If a document comes into existence for the purpose of litigation, privilege from disclosure can be claimed. But, as a recent case shows, it may be hard to persuade the court to allow the claim

Tim Elliot

Tony Bingham recently wrote about the case of Transport for Greater Manchester vs Thales Transport and Security Limited.  A dispute had arisen between Manchester and Thales over the Greater Manchester Tramway extension and it looked as though Thales was going to make a claim. Manchester went to the Technology and Construction Court to enforce a contractual term whereby Thales had to disclose to Manchester internal reports relating to the project. Mr Justice Akenhead ordered some such reports to be disclosed.

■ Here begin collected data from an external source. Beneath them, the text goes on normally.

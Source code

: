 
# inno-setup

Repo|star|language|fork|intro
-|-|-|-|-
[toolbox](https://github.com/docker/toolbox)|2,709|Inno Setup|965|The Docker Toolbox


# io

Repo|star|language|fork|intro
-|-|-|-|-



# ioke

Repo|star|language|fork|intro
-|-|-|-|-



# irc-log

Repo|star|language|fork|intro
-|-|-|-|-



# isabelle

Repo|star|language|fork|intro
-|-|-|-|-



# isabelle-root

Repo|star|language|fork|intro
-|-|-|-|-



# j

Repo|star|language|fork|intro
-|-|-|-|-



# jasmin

However, there has been an interesting postscript to this case. Thales claimed that one particular report by a consultant, and two documents said to evidence Thales’ instructions to that consultant, were privileged from disclosure. It was common ground that if these documents were privileged, the contractual obligation to produce them would not be effective. The judge reconvened the court in order to deal with this particular matter.

The topic of privilege from disclosure has been in the legal headlines recently as a result of the Supreme Court decision in Prudential plc vs Special Commissioner of Income Tax. That case concerned legal advice. The Supreme Court held by a majority that privilege only applied to legal advice given by a lawyer and that legal advice given by accountants was not privileged from disclosure.  

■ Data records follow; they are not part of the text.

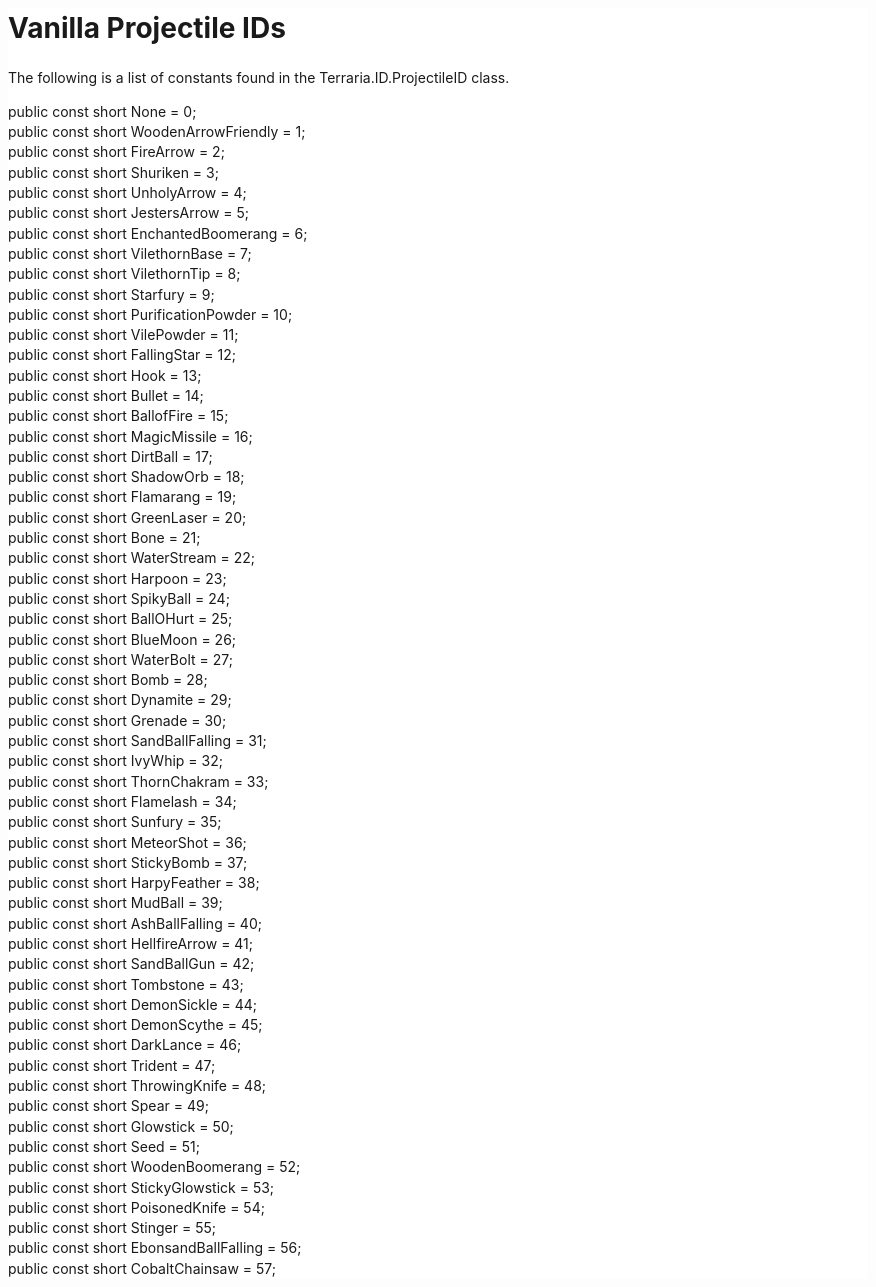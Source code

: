 # Vanilla Projectile IDs

The following is a list of constants found in the Terraria.ID.ProjectileID class.


public const short None = 0;    
public const short WoodenArrowFriendly = 1;    
public const short FireArrow = 2;    
public const short Shuriken = 3;    
public const short UnholyArrow = 4;    
public const short JestersArrow = 5;    
public const short EnchantedBoomerang = 6;    
public const short VilethornBase = 7;    
public const short VilethornTip = 8;    
public const short Starfury = 9;    
public const short PurificationPowder = 10;    
public const short VilePowder = 11;    
public const short FallingStar = 12;    
public const short Hook = 13;    
public const short Bullet = 14;    
public const short BallofFire = 15;    
public const short MagicMissile = 16;    
public const short DirtBall = 17;    
public const short ShadowOrb = 18;    
public const short Flamarang = 19;    
public const short GreenLaser = 20;    
public const short Bone = 21;    
public const short WaterStream = 22;    
public const short Harpoon = 23;    
public const short SpikyBall = 24;    
public const short BallOHurt = 25;    
public const short BlueMoon = 26;    
public const short WaterBolt = 27;    
public const short Bomb = 28;    
public const short Dynamite = 29;    
public const short Grenade = 30;    
public const short SandBallFalling = 31;    
public const short IvyWhip = 32;    
public const short ThornChakram = 33;    
public const short Flamelash = 34;    
public const short Sunfury = 35;    
public const short MeteorShot = 36;    
public const short StickyBomb = 37;    
public const short HarpyFeather = 38;    
public const short MudBall = 39;    
public const short AshBallFalling = 40;    
public const short HellfireArrow = 41;    
public const short SandBallGun = 42;    
public const short Tombstone = 43;    
public const short DemonSickle = 44;    
public const short DemonScythe = 45;    
public const short DarkLance = 46;    
public const short Trident = 47;    
public const short ThrowingKnife = 48;    
public const short Spear = 49;    
public const short Glowstick = 50;    
public const short Seed = 51;    
public const short WoodenBoomerang = 52;    
public const short StickyGlowstick = 53;    
public const short PoisonedKnife = 54;    
public const short Stinger = 55;    
public const short EbonsandBallFalling = 56;    
public const short CobaltChainsaw = 57;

However, the privilege claimed by Thales was not legal advice privilege but what lawyers call litigation privilege. This relates to communications where litigation is pending or is in contemplation. The basis of this rule is that communications made for the purpose of obtaining legal advice relating to, or for the purpose of conducting, that litigation are privileged from disclosure. Mr Justice Akenhead’s judgment contains a useful summary of the court’s practice in this area.

To be privileged from disclosure, litigation has to be the dominant purpose for the document’s creation. If it is one of several reasons of similar importance, the claim for privilege will fail

A firm approach is adopted when a party asserts such privilege. In the leading case of Waugh vs British Railways Board, Lord Edmund-Davies said that the public interest was best served by rigidly confining within narrow limits the cases where material relevant to litigation may be lawfully withheld. Justice was better served by candour than by suppression. In line with these sentiments, the House of Lords held in that case that litigation privilege would only apply where the dominant purpose for which the document had been prepared was to obtain legal advice relating to litigation or in order to conduct litigation. If litigation was only one of several purposes of equal or similar importance, then the claim to privilege would not be successful.

When litigation privilege is claimed for a document, the burden is on the party asserting the claim to satisfy the court that litigation was the sole or dominant purpose for its existence. This is usually done by witness statement (or formerly affidavit) either from that party or its solicitors. The court expects such statements to be specific in showing the purpose for which the documents were created.

Where the court is not satisfied by the witness statement then there are usually four possible routes for it to follow. First, it can simply reject the claim for privilege on the basis that the burden of proof has not been discharged.  Alternatively, it can ask for further witness evidence to be filed. Third, the court can inspect the actual documents to determine what their dominant purpose was. If the judge does this and decides that the claim for privilege is made out, he may then have to adopt what has been called  judicial amnesia and put the contents of the documents out of his mind. Finally the court can order cross-examination of the person who gave the witness statement.

In the Thales case, the judge gave leave for further witness evidence to be filed as he was not satisfied with the original statements. So Thales served a further statement from a member of its legal department. Despite this, the judge said that in his view Thales did not come near establishing that the dominant purpose of the report in question was contemplated litigation. He rejected the claim for privilege. He decided not to look at the report in question as that course was generally adopted where the court was not able to reach a decision on the evidence alone.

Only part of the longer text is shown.